(Extracted information begins)

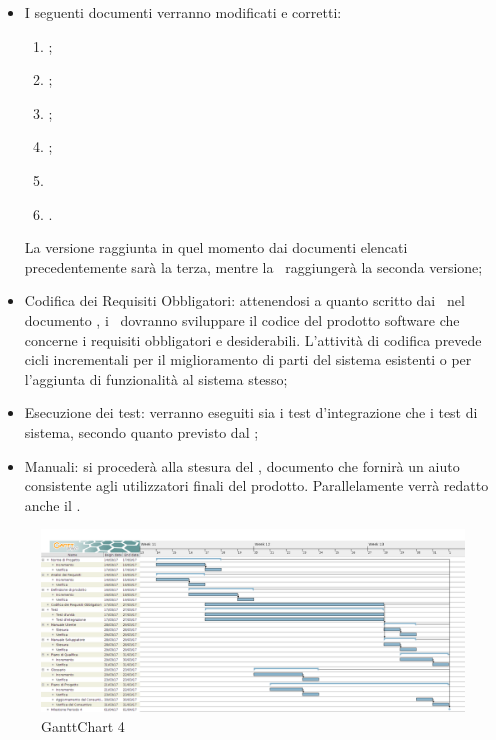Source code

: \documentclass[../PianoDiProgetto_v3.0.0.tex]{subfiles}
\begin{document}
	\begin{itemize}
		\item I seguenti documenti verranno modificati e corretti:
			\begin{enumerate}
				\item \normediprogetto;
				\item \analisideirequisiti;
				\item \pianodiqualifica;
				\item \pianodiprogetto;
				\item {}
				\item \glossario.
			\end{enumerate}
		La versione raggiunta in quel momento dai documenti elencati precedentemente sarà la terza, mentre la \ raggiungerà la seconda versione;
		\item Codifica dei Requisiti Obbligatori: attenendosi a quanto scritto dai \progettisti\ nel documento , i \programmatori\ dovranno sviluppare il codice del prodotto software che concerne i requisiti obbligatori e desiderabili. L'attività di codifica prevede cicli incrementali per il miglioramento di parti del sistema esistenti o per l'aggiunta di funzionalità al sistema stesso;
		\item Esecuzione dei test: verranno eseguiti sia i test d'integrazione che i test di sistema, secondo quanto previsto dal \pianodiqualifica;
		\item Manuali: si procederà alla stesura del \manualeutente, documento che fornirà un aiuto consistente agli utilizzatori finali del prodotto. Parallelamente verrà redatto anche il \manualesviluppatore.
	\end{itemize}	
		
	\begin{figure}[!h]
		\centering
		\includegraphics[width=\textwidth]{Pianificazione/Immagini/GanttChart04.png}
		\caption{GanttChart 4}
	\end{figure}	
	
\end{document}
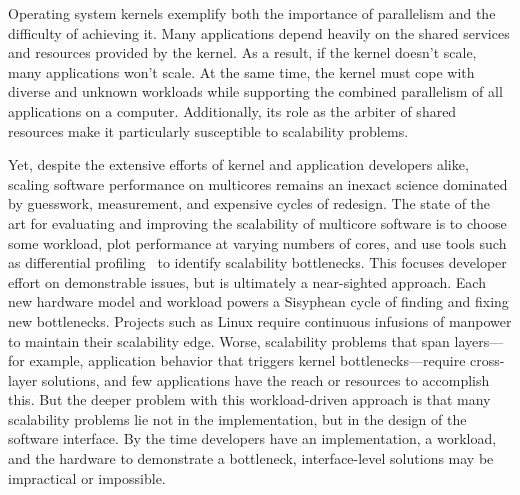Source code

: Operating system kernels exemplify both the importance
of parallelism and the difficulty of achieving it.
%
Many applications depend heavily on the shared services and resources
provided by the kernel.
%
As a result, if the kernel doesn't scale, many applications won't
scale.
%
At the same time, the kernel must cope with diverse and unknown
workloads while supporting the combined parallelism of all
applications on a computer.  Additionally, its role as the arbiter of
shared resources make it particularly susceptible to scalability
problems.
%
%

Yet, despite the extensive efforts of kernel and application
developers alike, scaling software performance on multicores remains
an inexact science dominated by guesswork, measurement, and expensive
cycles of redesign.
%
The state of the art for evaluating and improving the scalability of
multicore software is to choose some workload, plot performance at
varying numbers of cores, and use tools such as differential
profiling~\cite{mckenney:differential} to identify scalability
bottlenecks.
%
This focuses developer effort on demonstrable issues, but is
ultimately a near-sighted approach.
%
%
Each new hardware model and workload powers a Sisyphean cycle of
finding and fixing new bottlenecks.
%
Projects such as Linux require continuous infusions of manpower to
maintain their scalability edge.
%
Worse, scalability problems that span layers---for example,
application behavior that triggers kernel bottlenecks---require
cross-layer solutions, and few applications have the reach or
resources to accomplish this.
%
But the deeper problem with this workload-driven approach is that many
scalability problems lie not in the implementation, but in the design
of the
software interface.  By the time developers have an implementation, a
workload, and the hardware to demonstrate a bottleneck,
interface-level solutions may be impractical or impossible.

(Extracted information ends)
(Extracted information begins)

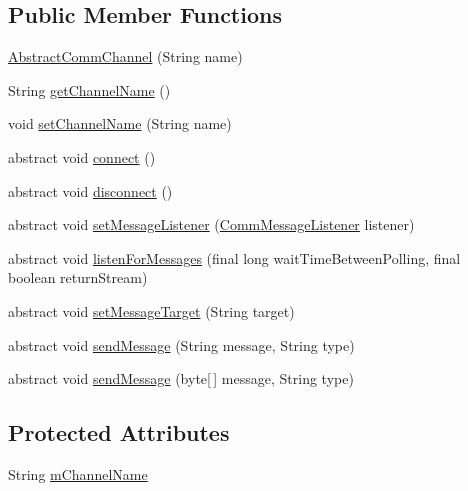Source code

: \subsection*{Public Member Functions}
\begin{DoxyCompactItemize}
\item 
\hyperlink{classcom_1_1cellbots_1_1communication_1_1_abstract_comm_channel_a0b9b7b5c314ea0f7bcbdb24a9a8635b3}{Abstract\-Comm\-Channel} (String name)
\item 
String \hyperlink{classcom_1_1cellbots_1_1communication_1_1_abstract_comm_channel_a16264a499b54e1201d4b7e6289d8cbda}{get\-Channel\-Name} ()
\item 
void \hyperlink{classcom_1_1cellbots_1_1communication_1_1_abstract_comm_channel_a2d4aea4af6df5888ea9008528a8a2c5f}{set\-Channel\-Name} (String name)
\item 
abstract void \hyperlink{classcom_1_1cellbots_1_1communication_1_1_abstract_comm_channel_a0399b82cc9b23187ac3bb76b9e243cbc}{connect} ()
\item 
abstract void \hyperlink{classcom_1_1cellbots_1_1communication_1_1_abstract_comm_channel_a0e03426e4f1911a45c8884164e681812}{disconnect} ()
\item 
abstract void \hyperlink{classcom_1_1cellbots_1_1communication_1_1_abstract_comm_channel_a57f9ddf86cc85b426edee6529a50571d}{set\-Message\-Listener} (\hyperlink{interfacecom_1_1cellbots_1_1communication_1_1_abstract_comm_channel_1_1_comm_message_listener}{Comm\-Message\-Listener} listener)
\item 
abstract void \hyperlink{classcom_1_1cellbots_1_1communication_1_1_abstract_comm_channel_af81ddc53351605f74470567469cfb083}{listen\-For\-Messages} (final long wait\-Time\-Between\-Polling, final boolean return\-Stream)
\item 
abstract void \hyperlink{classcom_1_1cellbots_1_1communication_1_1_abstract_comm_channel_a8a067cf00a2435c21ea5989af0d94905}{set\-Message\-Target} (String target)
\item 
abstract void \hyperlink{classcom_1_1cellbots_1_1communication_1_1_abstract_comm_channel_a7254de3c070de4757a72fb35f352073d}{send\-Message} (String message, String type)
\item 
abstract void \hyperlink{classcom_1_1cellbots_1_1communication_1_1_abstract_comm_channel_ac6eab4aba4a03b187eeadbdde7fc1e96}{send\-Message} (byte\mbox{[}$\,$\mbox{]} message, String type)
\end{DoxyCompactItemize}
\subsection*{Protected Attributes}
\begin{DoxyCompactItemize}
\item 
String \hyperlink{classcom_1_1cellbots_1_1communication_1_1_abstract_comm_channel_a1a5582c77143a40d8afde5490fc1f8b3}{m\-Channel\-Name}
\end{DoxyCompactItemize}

(Extracted information ends)

Required action:
Reproduce exactly, and only, the part of the listing above that begins at the line with "At the same" and goes on through the line with "developers alike, scaling".

Solution below:
At the same time, the kernel must cope with diverse and unknown
workloads while supporting the combined parallelism of all
applications on a computer.  Additionally, its role as the arbiter of
shared resources make it particularly susceptible to scalability
problems.
%
%

Yet, despite the extensive efforts of kernel and application
developers alike, scaling software performance on multicores remains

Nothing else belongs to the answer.